Day One: LOAD 2/11
Today is the first day of LOAD (Layout a Day). I have been anxiously waiting for today arrive for some time now … this is my first LOAD and I’m excited to see just how much I can create over the course of the month. This week I am traveling, so I was worried I wouldn’t have time to get my scrapping done with all my work commitments. Tonight I had exactly one hour between the time I ended my work day and the time I had to meet my co-workers for dinner. I liked having just a short amount of time to create my page … there was no obsessing going on, just creating.
As many of you might have gathered from reading my blog, I’m taking part of the 52 Week Project, where you take a self-portrait each week of 2011. The photo in the layout is my photo from Week 2. I was inspired by it because I feel like it really captures who I am. I look at this photo as see myself. The journaling came as a result of reading the January journaling material at masterfulscrapbooking.com. This year I really want to do more pages that share bits of info about me. I scrap a lot about people I love, but not so much about me. This year that’s going to change.
Some people might think I’m a little uptight. Ask my husband. He’ll playfully say I’m borderline obsessive-compulsive. I know I’m particular. I like things a certain way. I have trouble “rolling” with life. But I care. I care a lot. And mostly I care about people I love.
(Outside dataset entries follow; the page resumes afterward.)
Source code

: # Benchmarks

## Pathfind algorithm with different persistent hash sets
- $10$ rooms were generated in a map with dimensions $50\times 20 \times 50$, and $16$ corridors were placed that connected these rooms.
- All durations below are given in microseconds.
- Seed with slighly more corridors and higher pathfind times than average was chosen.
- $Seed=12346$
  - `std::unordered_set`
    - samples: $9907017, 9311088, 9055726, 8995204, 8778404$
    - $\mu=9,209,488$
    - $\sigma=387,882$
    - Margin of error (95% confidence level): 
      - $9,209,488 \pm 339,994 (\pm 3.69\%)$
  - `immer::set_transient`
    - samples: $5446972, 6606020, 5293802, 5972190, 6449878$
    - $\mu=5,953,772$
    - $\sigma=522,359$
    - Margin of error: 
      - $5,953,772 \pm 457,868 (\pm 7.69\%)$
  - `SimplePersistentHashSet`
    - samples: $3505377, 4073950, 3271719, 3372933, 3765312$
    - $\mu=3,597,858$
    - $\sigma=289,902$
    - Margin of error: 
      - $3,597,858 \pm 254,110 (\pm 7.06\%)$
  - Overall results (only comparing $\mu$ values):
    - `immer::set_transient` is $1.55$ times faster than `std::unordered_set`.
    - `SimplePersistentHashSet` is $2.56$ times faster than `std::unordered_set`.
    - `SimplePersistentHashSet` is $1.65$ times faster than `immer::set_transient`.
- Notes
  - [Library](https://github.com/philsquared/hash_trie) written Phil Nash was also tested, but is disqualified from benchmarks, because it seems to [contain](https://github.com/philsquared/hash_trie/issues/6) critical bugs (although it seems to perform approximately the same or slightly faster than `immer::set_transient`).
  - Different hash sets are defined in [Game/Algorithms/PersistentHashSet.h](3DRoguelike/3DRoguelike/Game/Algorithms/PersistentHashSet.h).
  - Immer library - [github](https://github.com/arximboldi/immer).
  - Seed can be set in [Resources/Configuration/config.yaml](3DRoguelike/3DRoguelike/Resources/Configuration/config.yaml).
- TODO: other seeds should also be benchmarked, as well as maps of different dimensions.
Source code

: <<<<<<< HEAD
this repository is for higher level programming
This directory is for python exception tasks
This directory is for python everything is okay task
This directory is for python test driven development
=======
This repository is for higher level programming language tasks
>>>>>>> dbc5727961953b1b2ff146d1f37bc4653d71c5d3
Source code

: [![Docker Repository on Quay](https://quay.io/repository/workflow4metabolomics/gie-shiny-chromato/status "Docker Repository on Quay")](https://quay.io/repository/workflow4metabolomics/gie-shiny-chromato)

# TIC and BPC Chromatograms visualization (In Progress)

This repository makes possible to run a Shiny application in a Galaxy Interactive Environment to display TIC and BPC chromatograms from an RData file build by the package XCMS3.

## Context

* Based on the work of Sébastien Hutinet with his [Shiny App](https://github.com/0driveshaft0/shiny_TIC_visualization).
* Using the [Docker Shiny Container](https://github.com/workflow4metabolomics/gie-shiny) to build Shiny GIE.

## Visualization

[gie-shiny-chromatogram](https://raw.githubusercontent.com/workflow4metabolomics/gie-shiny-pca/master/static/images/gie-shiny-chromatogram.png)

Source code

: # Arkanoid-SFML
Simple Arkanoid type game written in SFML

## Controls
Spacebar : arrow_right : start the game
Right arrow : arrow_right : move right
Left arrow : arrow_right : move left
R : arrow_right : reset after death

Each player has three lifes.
Those people, my little family, mean the most to me. And I’m so particular because I want them to be happy, healthy and safe. I want to do everything in my power to make their lives easier and better. So yes, I do get caught up in the minutia of it all, I insist on a clean house, laundry kept up, routines followed … But I do it to help. Or at least that’s my intent. I love. I love big. And I try hard to make sure those I love know this … that’s what I like best about myself.